From the listing below, pull out the lines that hold "similar".

-- -- --

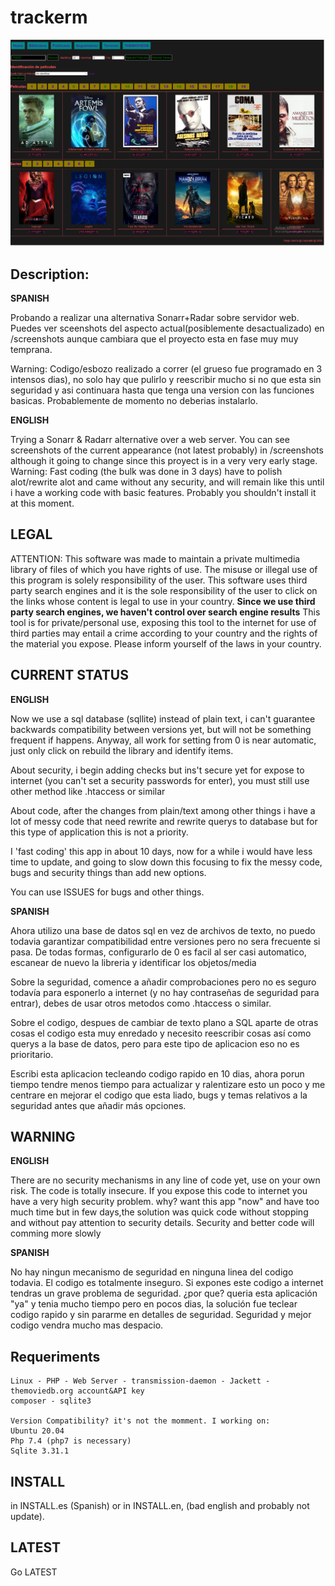 # trackerm

![alt text](https://github.com/diegargon/trackerm/blob/master/screenshots/library-screenshot.png?raw=true)

## Description: 

**SPANISH**

Probando a realizar una alternativa Sonarr+Radar sobre servidor web.
Puedes ver sceenshots del aspecto actual(posiblemente desactualizado) en /screenshots aunque cambiara que el proyecto esta en fase muy 
muy temprana.

Warning: Codigo/esbozo realizado a correr (el grueso fue programado  en 3 intensos dias), no solo hay que pulirlo y reescribir mucho si no que esta sin 
seguridad y asi continuara hasta que tenga una version con las funciones basicas.
Probablemente de momento no deberias instalarlo.


**ENGLISH**

Trying a Sonarr & Radarr alternative over a web server.
You can see screenshots of the current appearance (not latest probably) in /screenshots although it going to change since this proyect 
is in a very very early stage.
Warning: Fast coding (the bulk was done in 3 days) have to polish alot/rewrite alot and came without any security, and 
will remain like this until i have a working code with basic features.
Probably you shouldn't install it at this moment.

## LEGAL

ATTENTION: This software was made to maintain a private multimedia library of files of which you have rights of use. The misuse or illegal 
use of this program is solely responsibility of the user. 
This software  uses third  party search engines and it is the sole responsibility of the  user to click on the links whose content is legal to use in your country.
<b>Since we use third party search engines, we haven't control over search engine results</b>
This tool is for private/personal use, exposing this tool to the internet for use of third parties may entail a crime according to your country 
and the rights of the material you expose. 
Please inform yourself of the laws in your country.

## CURRENT STATUS

**ENGLISH**

Now we use a sql database (sqllite) instead of plain text, i can't guarantee backwards compatibility between versions yet, but will
not be something frequent if happens. Anyway, all work for setting from 0 is near automatic, just only click on rebuild the library and identify items.

About security, i begin adding checks but ins't secure yet for expose to internet (you can't set a security passwords for enter), you must still 
use other method like .htaccess or similar

About code, after the changes from plain/text among other things i have a lot of messy code that need rewrite and rewrite querys to database 
but for this type of application this is not a priority.

I 'fast coding' this app in about 10 days, now for a while i would have less time to update, and going to slow down this focusing to fix 
the messy code, bugs and security things than add new options.

You can use ISSUES for bugs and other things.

**SPANISH**

Ahora utilizo una base de datos sql en vez de archivos de texto, no puedo todavia garantizar compatibilidad entre versiones pero no sera 
frecuente si pasa. De todas formas, configurarlo de 0 es facil al ser casi automatico, escanear de nuevo la libreria y identificar los objetos/media

Sobre la seguridad, comence a añadir comprobaciones pero no es seguro todavía para esponerlo a internet (y no hay contraseñas de seguridad para entrar),
debes de usar otros metodos como .htaccess o similar.

Sobre el codigo, despues de cambiar de texto plano a SQL aparte de otras cosas el codigo esta muy enredado y necesito reescribir cosas así como querys
a la base de datos, pero para este tipo de aplicacion eso no es prioritario.

Escribi esta aplicacion tecleando codigo rapido en 10 dias, ahora porun tiempo tendre menos tiempo para actualizar y ralentizare esto un poco y me centrare
en mejorar el codigo que esta liado, bugs y temas relativos a la seguridad antes que añadir más opciones.

## WARNING

**ENGLISH**

There are no security mechanisms in any line of code yet, use on your own risk. The code is totally insecure. 
If you expose this code to internet you have a very high security problem. why? want this app "now" and 
have too much time but in few days,the solution was quick code without stopping and without pay attention
to security  details. 
Security and better code will comming more slowly

**SPANISH**

No hay ningun mecanismo de seguridad en ninguna linea del codigo todavia. El codigo es totalmente inseguro. 
Si expones este codigo a internet tendras un grave problema de seguridad. ¿por que? queria esta aplicación 
"ya" y tenia mucho tiempo pero en pocos dias, la solución fue teclear codigo rapido y sin pararme en detalles 
de seguridad.
Seguridad y mejor codigo vendra mucho mas despacio.


## Requeriments

    Linux - PHP - Web Server - transmission-daemon - Jackett - themoviedb.org account&API key
    composer - sqlite3

    Version Compatibility? it's not the momment. I working on:
    Ubuntu 20.04
    Php 7.4 (php7 is necessary)
    Sqlite 3.31.1

## INSTALL

in INSTALL.es (Spanish) or in INSTALL.en, (bad english and probably not update).

## LATEST   

Go LATEST
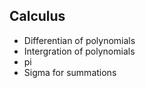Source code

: ## Calculus

- Differentian of polynomials
- Intergration of polynomials
- pi
- Sigma for summations
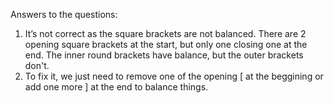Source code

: Answers to the questions:
1. It’s not correct as the square brackets are not balanced. There are 2 opening square brackets at the start, but only one closing one at the end. The inner round brackets have balance, but the outer brackets don't.
2. To fix it, we just need to remove one of the opening [ at the beggining or add one more ] at the end to balance things.

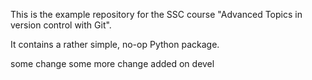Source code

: This is the example repository for the SSC course "Advanced Topics in version control with Git".

It contains a rather simple, no-op Python package.

some change
some more change
added on devel
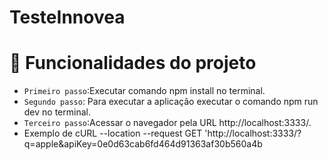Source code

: # TesteInnovea


# :hammer: Funcionalidades do projeto

- `Primeiro passo`:Executar comando npm install no terminal.
- `Segundo passo`: Para executar a aplicação executar o comando npm run dev no terminal.
- `Terceiro passo`:Acessar o navegador pela URL http://localhost:3333/.
- Exemplo de cURL --location --request GET 'http://localhost:3333/?q=apple&apiKey=0e0d63cab6fd464d91363af30b560a4b

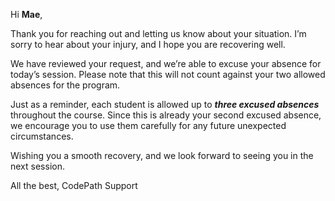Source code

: Hi **Mae**,

Thank you for reaching out and letting us know about your situation. I’m sorry to hear about your injury, and I hope you are recovering well.

We have reviewed your request, and we’re able to excuse your absence for today’s session. Please note that this will not count against your two allowed absences for the program.

Just as a reminder, each student is allowed up to ***three excused absences*** throughout the course. Since this is already your second excused absence, we encourage you to use them carefully for any future unexpected circumstances.

Wishing you a smooth recovery, and we look forward to seeing you in the next session.


All the best,
CodePath Support

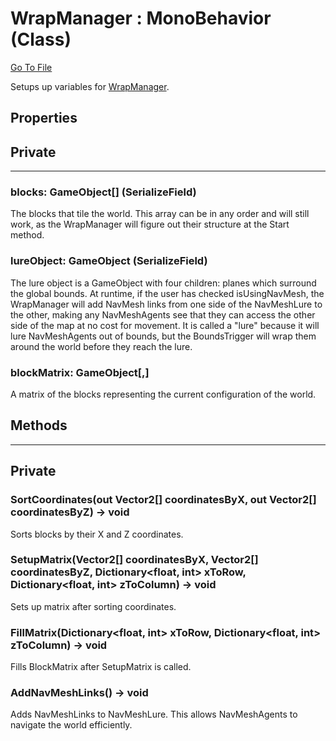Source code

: # WrapManager : MonoBehavior (Class)

[Go To File](https://github.com/MLivanos/WorldWrap/blob/main/WorldWrap/Assets/Scripts/WorldWrap/WrapManagerSetup.cs)

Setups up variables for [WrapManager](https://github.com/MLivanos/WorldWrap/blob/main/WorldWrap/Assets/Scripts/WorldWrap/WrapManager.cs).

## **Properties**

## Private
___

### **blocks: GameObject[] (SerializeField)**

The blocks that tile the world. This array can be in any order and will still work, as the WrapManager will figure out their structure at the Start method.

### **lureObject: GameObject (SerializeField)**

The lure object is a GameObject with four children: planes which surround the global bounds. At runtime, if the user has checked isUsingNavMesh, the WrapManager will add NavMesh links from one side of the NavMeshLure to the other, making any NavMeshAgents see that they can access the other side of the map at no cost for movement. It is called a "lure" because it will lure NavMeshAgents out of bounds, but the BoundsTrigger will wrap them around the world before they reach the lure.

### **blockMatrix: GameObject[,]**

A matrix of the blocks representing the current configuration of the world.

## **Methods**

___

## Private

### **SortCoordinates(out Vector2[] coordinatesByX, out Vector2[] coordinatesByZ) -> void**

Sorts blocks by their X and Z coordinates.

### **SetupMatrix(Vector2[] coordinatesByX, Vector2[] coordinatesByZ, Dictionary<float, int> xToRow, Dictionary<float, int> zToColumn) -> void**

Sets up matrix after sorting coordinates.

### **FillMatrix(Dictionary<float, int> xToRow, Dictionary<float, int> zToColumn) -> void**

Fills BlockMatrix after SetupMatrix is called.

### **AddNavMeshLinks() -> void**

Adds NavMeshLinks to NavMeshLure. This allows NavMeshAgents to navigate the world efficiently.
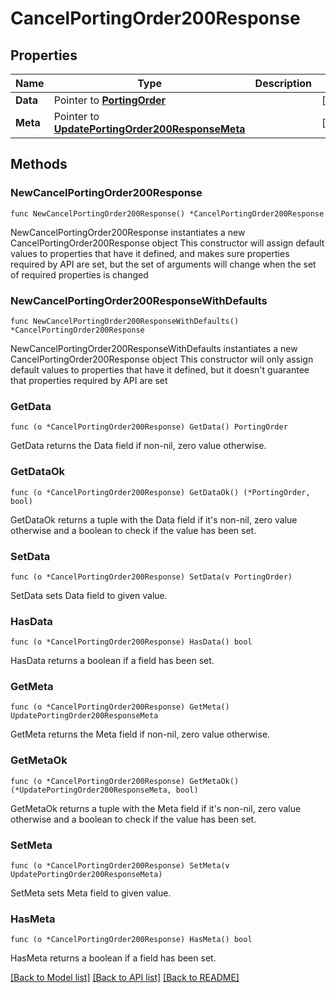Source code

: # CancelPortingOrder200Response

## Properties

Name | Type | Description | Notes
------------ | ------------- | ------------- | -------------
**Data** | Pointer to [**PortingOrder**](PortingOrder.md) |  | [optional] 
**Meta** | Pointer to [**UpdatePortingOrder200ResponseMeta**](UpdatePortingOrder200ResponseMeta.md) |  | [optional] 

## Methods

### NewCancelPortingOrder200Response

`func NewCancelPortingOrder200Response() *CancelPortingOrder200Response`

NewCancelPortingOrder200Response instantiates a new CancelPortingOrder200Response object
This constructor will assign default values to properties that have it defined,
and makes sure properties required by API are set, but the set of arguments
will change when the set of required properties is changed

### NewCancelPortingOrder200ResponseWithDefaults

`func NewCancelPortingOrder200ResponseWithDefaults() *CancelPortingOrder200Response`

NewCancelPortingOrder200ResponseWithDefaults instantiates a new CancelPortingOrder200Response object
This constructor will only assign default values to properties that have it defined,
but it doesn't guarantee that properties required by API are set

### GetData

`func (o *CancelPortingOrder200Response) GetData() PortingOrder`

GetData returns the Data field if non-nil, zero value otherwise.

### GetDataOk

`func (o *CancelPortingOrder200Response) GetDataOk() (*PortingOrder, bool)`

GetDataOk returns a tuple with the Data field if it's non-nil, zero value otherwise
and a boolean to check if the value has been set.

### SetData

`func (o *CancelPortingOrder200Response) SetData(v PortingOrder)`

SetData sets Data field to given value.

### HasData

`func (o *CancelPortingOrder200Response) HasData() bool`

HasData returns a boolean if a field has been set.

### GetMeta

`func (o *CancelPortingOrder200Response) GetMeta() UpdatePortingOrder200ResponseMeta`

GetMeta returns the Meta field if non-nil, zero value otherwise.

### GetMetaOk

`func (o *CancelPortingOrder200Response) GetMetaOk() (*UpdatePortingOrder200ResponseMeta, bool)`

GetMetaOk returns a tuple with the Meta field if it's non-nil, zero value otherwise
and a boolean to check if the value has been set.

### SetMeta

`func (o *CancelPortingOrder200Response) SetMeta(v UpdatePortingOrder200ResponseMeta)`

SetMeta sets Meta field to given value.

### HasMeta

`func (o *CancelPortingOrder200Response) HasMeta() bool`

HasMeta returns a boolean if a field has been set.


[[Back to Model list]](../README.md#documentation-for-models) [[Back to API list]](../README.md#documentation-for-api-endpoints) [[Back to README]](../README.md)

-- -- --

Worked solution:
use other method like .htaccess or similar
debes de usar otros metodos como .htaccess o similar.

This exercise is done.